Clarification of Question by pige-ga on 02 Mar 2006 10:52 PST I should also add that I have looked at a document called "Exporting EndNote Records to MS Access and Importing Endnote Records From Access Using Tab Delimited Files in Both Directions" by Robert Gear. While this is very close to what I want, I still have to work through Endnote to get to my final result (i.e., I still have to import my text files (originally from FACTIVA) into endnote then export to access. My goal, again, is to go directly from the text file to excel, access, or spss.
Request for Question Clarification by hammer-ga on 02 Mar 2006 10:58 PST Is this a one time need, or do you need to process these files periodically?

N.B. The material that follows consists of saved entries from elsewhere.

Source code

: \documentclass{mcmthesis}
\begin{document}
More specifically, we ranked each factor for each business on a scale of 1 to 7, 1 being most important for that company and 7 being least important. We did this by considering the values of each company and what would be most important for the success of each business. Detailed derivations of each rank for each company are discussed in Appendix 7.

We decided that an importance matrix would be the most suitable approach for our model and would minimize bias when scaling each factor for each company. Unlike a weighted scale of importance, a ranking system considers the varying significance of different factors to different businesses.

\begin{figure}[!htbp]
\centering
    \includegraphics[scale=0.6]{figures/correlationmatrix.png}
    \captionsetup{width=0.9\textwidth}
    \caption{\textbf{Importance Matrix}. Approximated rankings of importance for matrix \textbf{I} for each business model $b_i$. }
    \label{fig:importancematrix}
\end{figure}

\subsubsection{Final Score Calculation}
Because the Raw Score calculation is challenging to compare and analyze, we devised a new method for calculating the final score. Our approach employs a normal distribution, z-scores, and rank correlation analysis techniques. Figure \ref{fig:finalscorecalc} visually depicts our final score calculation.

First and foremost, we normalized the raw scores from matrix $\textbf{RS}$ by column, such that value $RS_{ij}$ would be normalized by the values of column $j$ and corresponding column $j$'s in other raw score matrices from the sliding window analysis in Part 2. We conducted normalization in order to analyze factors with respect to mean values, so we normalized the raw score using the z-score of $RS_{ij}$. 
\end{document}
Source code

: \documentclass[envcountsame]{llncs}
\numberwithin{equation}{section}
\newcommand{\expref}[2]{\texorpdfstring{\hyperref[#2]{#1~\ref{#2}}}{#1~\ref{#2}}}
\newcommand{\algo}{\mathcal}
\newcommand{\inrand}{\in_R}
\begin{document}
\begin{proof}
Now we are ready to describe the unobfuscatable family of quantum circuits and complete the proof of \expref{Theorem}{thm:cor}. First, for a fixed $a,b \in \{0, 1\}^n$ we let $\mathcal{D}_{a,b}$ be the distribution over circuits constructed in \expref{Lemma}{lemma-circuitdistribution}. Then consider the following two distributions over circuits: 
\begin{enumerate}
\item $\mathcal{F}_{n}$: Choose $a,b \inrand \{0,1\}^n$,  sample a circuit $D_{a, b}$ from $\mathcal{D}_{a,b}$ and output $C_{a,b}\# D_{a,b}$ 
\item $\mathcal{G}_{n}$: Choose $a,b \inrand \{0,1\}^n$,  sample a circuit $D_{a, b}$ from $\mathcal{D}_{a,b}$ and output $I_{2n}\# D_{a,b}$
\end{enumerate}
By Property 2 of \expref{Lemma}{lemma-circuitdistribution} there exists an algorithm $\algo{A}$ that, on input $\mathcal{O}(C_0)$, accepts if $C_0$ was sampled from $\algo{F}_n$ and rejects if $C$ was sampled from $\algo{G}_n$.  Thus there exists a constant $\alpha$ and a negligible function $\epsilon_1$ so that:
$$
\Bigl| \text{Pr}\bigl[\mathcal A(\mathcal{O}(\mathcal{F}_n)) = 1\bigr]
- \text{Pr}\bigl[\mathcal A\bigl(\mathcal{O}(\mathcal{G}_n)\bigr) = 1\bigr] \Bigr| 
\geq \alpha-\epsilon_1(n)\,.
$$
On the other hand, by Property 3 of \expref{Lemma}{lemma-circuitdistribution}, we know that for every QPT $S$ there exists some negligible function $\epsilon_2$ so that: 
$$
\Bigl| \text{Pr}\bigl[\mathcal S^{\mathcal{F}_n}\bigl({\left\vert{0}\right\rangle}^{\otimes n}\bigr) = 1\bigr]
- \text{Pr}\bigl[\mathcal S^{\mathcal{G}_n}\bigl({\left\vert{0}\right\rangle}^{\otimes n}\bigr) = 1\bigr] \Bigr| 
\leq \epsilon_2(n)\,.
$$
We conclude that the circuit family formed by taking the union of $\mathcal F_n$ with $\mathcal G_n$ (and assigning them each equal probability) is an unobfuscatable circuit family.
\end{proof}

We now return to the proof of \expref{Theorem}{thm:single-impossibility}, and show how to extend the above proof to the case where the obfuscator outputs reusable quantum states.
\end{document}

Do you prefer Excel or Access? Which version do you have? - Hammer
Request for Question Clarification by hammer-ga on 08 Mar 2006 09:02 PST Pige, Could you post a piece of the actual file someplace where we can get it? It's difficult to test parsing code without a real sample of what is being parsed. - Hammer

Answer

There is no answer at this time.

Comments

Subject: Re: Converting row-based text files into excel, access or spss
From: dmrmv-ga on 03 Mar 2006 09:54 PST

Your second example header list above doesn't include the "CY" field.
Are the headers always the same (number and order) or do they in fact
vary?

Subject: Re: Converting row-based text files into excel, access or spss
From: dmrmv-ga on 03 Mar 2006 21:13 PST

At the end of this comment is a Python program that does most of what
you want. It will parse all .txt files in the folder in which it is
run, and output a single file, index.csv, with the headers converted
into rows. Excel and Access will both import .csv (comma separated
value) files. Given your headers it will produce (where EOL is the end
of the line ie CR/LF pair in Wintel):

SE,HD,WC,PD,SN,SC,PG,LA,CY (EOL)
Editorial,Solace without substance,593 words,29 December 1977,The
Globe and Mail,GLOB,P6,English,All material copyright Thomson Canada
Limited or its licensors. All rights reserved.(EOL)
Editorial,An $11 billion challenge,552 words,1 March 1978,The Globe
and Mail,GLOB,P6,Englis,(EOL)

Note the truncation of the last line is because you didn't have the CY
field in the second example, and of course the program becomes much
more complex if you don't always have the same fields. You should be
prepared to pay much more in that case.

This is a minimal implementation, and doesn't do the stripping of the
" words" in the WC column because that is a fairly trivial addition
and would make reading the code more difficult (it would also be easy
to do in Excel or Access afterward). It also hard-codes the order of
headers that you used to create the header row in the output file. I
have loaded the resulting .csv file into Excel and it works fine.
Also, I am not a Google researcher so I can't make this an answer, and
this will allow a researcher to provide a completely functional answer
and fairly earn the money you have posted. To run this program you
will have to have an implementation of the Python programming language
on your computer; you can download from python.org.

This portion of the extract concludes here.